Coincidentally, Koppel & Scher co-founder Paula Scher, who joined Pentagram in 1991, designed her vaunted identity for the Public Theater in 1996, at roughly the same time that Hodges was signing what turned out to be a long-term lease on the theatrical advertising business with Rent, which he followed shortly with the revival of Chicago. Both projects, he says, were more than a little innovative by the staid standards of the business, which up to that time "basically looked like the Phantom mask." His glamorous use of photography, the sexy supports of Rent and Chicago marketing—he hired rock shooter Amy Guip for the former and fashion shooter Max Vadukul for the latter—went well outside the traditional boundaries of theatrical advertising. "When we started with theater work, I felt a lot of Broadway elements were behind the times compared to other areas we were working in," Hodges recalls. Besides the general lack of contemporary branding and imagery, "people weren't doing multiple campaigns and they weren't freshening campaigns." In a parallel with the print situation, "they weren't hiring outside directors to do TV commercials. We started using music video directors to bring something different to it."

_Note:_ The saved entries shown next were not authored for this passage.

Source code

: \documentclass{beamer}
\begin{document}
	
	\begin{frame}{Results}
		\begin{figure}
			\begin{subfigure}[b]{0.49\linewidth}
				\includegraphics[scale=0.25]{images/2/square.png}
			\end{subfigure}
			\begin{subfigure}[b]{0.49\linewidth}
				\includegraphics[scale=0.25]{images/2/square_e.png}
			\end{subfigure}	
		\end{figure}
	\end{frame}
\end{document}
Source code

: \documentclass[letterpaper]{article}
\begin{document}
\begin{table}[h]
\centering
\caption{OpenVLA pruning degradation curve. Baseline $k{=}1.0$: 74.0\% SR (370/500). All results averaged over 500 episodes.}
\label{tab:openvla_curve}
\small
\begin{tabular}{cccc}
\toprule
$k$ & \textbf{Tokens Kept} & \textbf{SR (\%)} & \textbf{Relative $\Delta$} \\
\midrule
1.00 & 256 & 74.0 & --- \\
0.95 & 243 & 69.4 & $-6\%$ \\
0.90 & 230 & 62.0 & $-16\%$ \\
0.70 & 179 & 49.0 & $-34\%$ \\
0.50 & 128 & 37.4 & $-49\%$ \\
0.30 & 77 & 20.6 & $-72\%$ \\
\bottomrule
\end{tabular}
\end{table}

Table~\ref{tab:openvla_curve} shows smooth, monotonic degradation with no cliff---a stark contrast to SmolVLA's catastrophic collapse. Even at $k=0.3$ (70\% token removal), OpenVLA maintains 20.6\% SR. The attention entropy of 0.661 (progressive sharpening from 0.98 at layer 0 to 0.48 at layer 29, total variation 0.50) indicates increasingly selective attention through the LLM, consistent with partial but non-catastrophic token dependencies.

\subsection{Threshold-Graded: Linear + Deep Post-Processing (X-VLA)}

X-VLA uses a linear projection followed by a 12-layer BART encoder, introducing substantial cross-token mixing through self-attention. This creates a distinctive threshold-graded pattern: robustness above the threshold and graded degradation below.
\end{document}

Though he initially handled only the creative and not the media for Rent, by 1997 Spot Design had become SpotCo and Hodges was staffing up, building a media-buying division and expanding the creative department, where he hires only designers, not ad agency creatives. Though he admits it may be partly a designer's prejudice, Hodges believes that "when you're selling entertainment you need people who can be as evocative as possible, in terms of color, form, everything. Designers, in addition to being wonderful communicators like many creatives, are more likely to get to that thing that isn't said but is only felt."

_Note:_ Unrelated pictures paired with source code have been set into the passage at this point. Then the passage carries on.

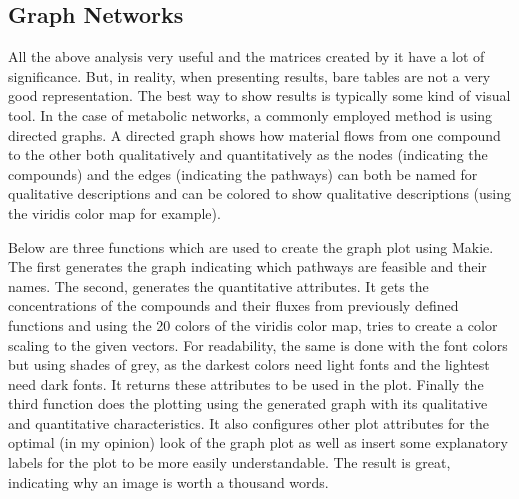 \documentclass[11pt]{article}
\begin{document}
\subsection{Graph Networks}
\label{sec:orgbc9aeeb}
All the above analysis very useful and the matrices created by it have a lot of significance. But, in reality, when presenting results, bare tables are not a very good representation. The best way to show results is typically some kind of visual tool. In the case of metabolic networks, a commonly employed method is using directed graphs. A directed graph shows how material flows from one compound to the other both qualitatively and quantitatively as the nodes (indicating the compounds) and the edges (indicating the pathways) can both be named for qualitative descriptions and can be colored to show qualitative descriptions (using the viridis color map for example).

Below are three functions which are used to create the graph plot using Makie. The first generates the graph indicating which pathways are feasible and their names. The second, generates the quantitative attributes. It gets the concentrations of the compounds and their fluxes from previously defined functions and using the 20 colors of the viridis color map, tries to create a color scaling to the given vectors. For readability, the same is done with the font colors but using shades of grey, as the darkest colors need light fonts and the lightest need dark fonts. It returns these attributes to be used in the plot. Finally the third function does the plotting using the generated graph with its qualitative and quantitative characteristics. It also configures other plot attributes for the optimal (in my opinion) look of the graph plot as well as insert some explanatory labels for the plot to be more easily understandable. The result is great, indicating why an image is worth a thousand words.
\end{document}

Today, with a staff of 52, SpotCo has thrived during a shakeout in the theatrical advertising world over the past decade that has reduced the major players from five to a mere two, the other being the venerable giant Serino Coyne, founded in 1977. Along the way, Hodges has become something of a player on Broadway, with a reach that can extend beyond a show's marketing. "We see scripts, rehearsals and early readings," he says. "We actually get asked for our opinion, which is still amazing to me. I used to be hesitant to give it, but they really want it." And if a show exudes the air of disaster early on, well, that's just the nature of the business. "You work with producers, ultimately, not shows. You can never really tell what will succeed anyway, and we're in it for the long haul."

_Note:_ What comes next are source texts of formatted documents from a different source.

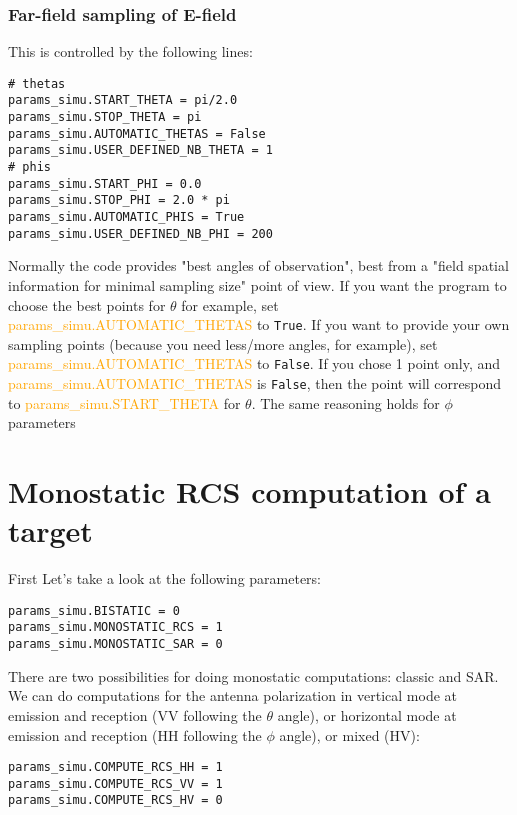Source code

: \documentclass[a4paper,10pt]{book}
\newcommand{\parameter}[1] {\textcolor{orange}{\textsf{#1}}}
\begin{document}
\subsubsection{Far-field sampling of E-field}
%
\par
This is controlled by the following lines:
\begin{verbatim}
# thetas
params_simu.START_THETA = pi/2.0
params_simu.STOP_THETA = pi
params_simu.AUTOMATIC_THETAS = False
params_simu.USER_DEFINED_NB_THETA = 1
# phis
params_simu.START_PHI = 0.0
params_simu.STOP_PHI = 2.0 * pi
params_simu.AUTOMATIC_PHIS = True
params_simu.USER_DEFINED_NB_PHI = 200
\end{verbatim}
%
\par
Normally the code provides "best angles of observation", best from a "field spatial information for minimal sampling size" point of view. If you want the program to choose the best points for $\theta$ for example, set \parameter{params\_simu.AUTOMATIC\_THETAS} to \texttt{True}. If you want to provide your own sampling points (because you need less/more angles, for example), set \parameter{params\_simu.AUTOMATIC\_THETAS} to \texttt{False}. If you chose 1 point only, and \parameter{params\_simu.AUTOMATIC\_THETAS} is \texttt{False}, then the point will correspond to \parameter{params\_simu.START\_THETA} for $\theta$. The same reasoning holds for $\phi$ parameters


\section{Monostatic RCS computation of a target}
%
\par
First Let's take a look at the following parameters:
\begin{verbatim}
params_simu.BISTATIC = 0
params_simu.MONOSTATIC_RCS = 1
params_simu.MONOSTATIC_SAR = 0
\end{verbatim}
There are two possibilities for doing monostatic computations: classic and SAR. We can do computations for the antenna polarization in vertical mode at emission and reception (VV following the $\theta$ angle), or horizontal mode at emission and reception (HH following the $\phi$ angle), or mixed (HV):
\begin{verbatim}
params_simu.COMPUTE_RCS_HH = 1
params_simu.COMPUTE_RCS_VV = 1
params_simu.COMPUTE_RCS_HV = 0
\end{verbatim}
\end{document}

Besides Rent and Chicago, which have become international institutions, SpotCo has its share of cash cow-style smashes, including Avenue Q and The Color Purple, though tourist-magnet monsters like Phantom, The Lion King, Beauty and the Beast and Wicked belong to Serino. But Hodges seems comfortable playing Avis to Serino's Hertz. And anything can happen. "Most producers who have a hit with somebody stay with that somebody," he notes, but that's not always the case. "We're working with Mel Brooks on Young Frankenstein, but he did The Producers with Serino. I don't really know why he switched. We didn't pitch it." And despite the near sinking of The Pirate Queen—a SpotCo baby that at one time had franchise-making potential till it fell victim to a broadside of vicious reviews—the future is promising. In addition to the likely smash of Young Frankenstein (ad above), SpotCo's musical horizon includes Shrek and the hit London imports Dirty Dancing and Billy Elliot.
Along with this success is a certain sense of creative accomplishment. "We're sort of the Young Turks who brought the look and feel of other types of entertainment advertising into the theater," Hodges believes. "While we're not some small art house, I'd say innovation continues to be what we're about." As far as design tradition is concerned, "We're certainly aware of the theater posters of the past, but we're much more aware of the history of the theater poster in the broader sense of art history. We're much more interested, say, in Toulouse-Lautrec as a painter than as a poster designer. Our inspirations for theater posters are never theater posters. Painting, sculpture, photography, advertising . . . anything else."